Handling Dead Letters in a Streaming System
By Chakravarthy VP
Did you know? We’ve completed well over 3.5 billion transactions since the launch of the Gojek app in 2015. With the staggering number of orders, merchant partners, driver partners, and consumers who are part of our ecosystem, one can imagine the abundant amount of data we work with. And one can also assume the issues faced by us, that have the potential to topple the products we’ve built with a lot of love. 💚
In this post, we’ll uncover the reliability-related issues that arose due to invalid data and how we solved it.

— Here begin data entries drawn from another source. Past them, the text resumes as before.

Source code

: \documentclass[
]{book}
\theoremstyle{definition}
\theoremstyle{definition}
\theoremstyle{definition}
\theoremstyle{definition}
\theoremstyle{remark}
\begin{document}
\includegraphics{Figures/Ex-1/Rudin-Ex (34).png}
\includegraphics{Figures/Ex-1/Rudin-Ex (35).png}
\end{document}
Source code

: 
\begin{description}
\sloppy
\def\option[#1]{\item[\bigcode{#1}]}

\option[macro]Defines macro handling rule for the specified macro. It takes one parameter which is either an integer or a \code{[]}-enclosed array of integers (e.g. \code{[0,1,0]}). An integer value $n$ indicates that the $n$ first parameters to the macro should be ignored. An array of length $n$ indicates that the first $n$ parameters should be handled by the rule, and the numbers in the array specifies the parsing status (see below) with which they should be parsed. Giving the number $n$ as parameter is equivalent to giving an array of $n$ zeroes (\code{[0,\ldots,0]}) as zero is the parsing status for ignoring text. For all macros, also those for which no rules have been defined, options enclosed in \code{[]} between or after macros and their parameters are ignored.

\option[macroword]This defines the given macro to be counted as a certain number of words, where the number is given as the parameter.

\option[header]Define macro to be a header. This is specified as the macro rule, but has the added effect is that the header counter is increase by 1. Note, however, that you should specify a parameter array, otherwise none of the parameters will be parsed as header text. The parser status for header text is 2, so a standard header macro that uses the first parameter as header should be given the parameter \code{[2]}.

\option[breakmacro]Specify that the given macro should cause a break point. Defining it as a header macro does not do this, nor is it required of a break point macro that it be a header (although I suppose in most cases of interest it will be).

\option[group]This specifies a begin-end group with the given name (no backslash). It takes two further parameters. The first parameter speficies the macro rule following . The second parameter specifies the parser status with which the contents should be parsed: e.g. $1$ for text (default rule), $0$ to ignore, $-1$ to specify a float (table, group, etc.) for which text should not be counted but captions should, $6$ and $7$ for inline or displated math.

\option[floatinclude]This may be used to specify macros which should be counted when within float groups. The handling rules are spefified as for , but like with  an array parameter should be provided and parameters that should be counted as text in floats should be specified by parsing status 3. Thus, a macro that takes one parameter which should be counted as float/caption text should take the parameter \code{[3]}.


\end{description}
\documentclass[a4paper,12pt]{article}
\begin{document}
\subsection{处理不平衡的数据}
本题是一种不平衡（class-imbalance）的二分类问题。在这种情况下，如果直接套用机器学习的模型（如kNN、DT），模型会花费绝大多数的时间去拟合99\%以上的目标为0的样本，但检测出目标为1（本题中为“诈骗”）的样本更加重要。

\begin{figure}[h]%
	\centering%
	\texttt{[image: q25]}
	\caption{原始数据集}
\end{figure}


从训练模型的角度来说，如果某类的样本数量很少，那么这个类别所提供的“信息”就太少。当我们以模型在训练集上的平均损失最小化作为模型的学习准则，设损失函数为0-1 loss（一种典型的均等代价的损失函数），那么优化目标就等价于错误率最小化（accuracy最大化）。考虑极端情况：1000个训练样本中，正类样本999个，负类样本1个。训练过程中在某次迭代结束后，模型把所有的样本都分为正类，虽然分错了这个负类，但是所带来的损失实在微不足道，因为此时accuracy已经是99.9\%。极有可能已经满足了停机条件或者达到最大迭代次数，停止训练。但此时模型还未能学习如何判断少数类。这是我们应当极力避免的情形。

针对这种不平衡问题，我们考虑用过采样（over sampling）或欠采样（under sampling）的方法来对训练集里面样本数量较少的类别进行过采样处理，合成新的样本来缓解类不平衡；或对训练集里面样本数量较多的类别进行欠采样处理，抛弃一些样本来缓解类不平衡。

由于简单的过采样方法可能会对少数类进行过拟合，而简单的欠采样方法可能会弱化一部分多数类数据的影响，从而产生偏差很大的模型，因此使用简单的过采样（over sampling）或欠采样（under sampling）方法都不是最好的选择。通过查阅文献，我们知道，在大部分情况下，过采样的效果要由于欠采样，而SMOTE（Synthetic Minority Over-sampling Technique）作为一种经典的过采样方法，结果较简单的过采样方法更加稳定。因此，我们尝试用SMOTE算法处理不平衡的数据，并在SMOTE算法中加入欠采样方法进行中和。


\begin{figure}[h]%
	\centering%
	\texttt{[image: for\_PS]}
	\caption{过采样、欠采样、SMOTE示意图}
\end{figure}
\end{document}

If you’re an ardent follower of our blogs, you might remember reading about Beast, an open-source initiative from Gojek that moves enormous volumes of data from Kafka to Google’s BigQuery (BQ).
ICYMI, read about Beast in detail, here.
For us, Beast is a scalable solution to move data, in near real-time, in a standardised format. The exponential growth of data is backed by the Gojek data platform that enables multiple stakeholders in Gojek to gather, process, gain deeper analytical insights to make key informed decisions supporting our growth framework.
The Design
Beast comprises of the following key components:
- Consumer: Kafka consumer threads that consume data from Kafka topic partitions in batches
- BQ Worker: Worker threads that process the batch and push it to BigQuery
- Committer Thread: Threads that commit the offset to Kafka
Blocking Queues: Each thread group is decoupled through Queues. This design enables us to vertically scale individual components based on the application’s requirements.
The Worker threads work on the batched/polled consumer records from Kafka, deserialise using protobuf schema, flatten the data set, and store the records into BigQuery tables.
The Requirement
Zero Data Loss: One of our key requirements is to have Beast process each data point at least once without compromising the throughput and data integrity.
Beast deployment in a nutshell
Each Beast deployment is a Kubernetes Deployment.
Currently, we have more than 500 deployments of Beast, pushing tens of thousands of Gigabytes of data per day.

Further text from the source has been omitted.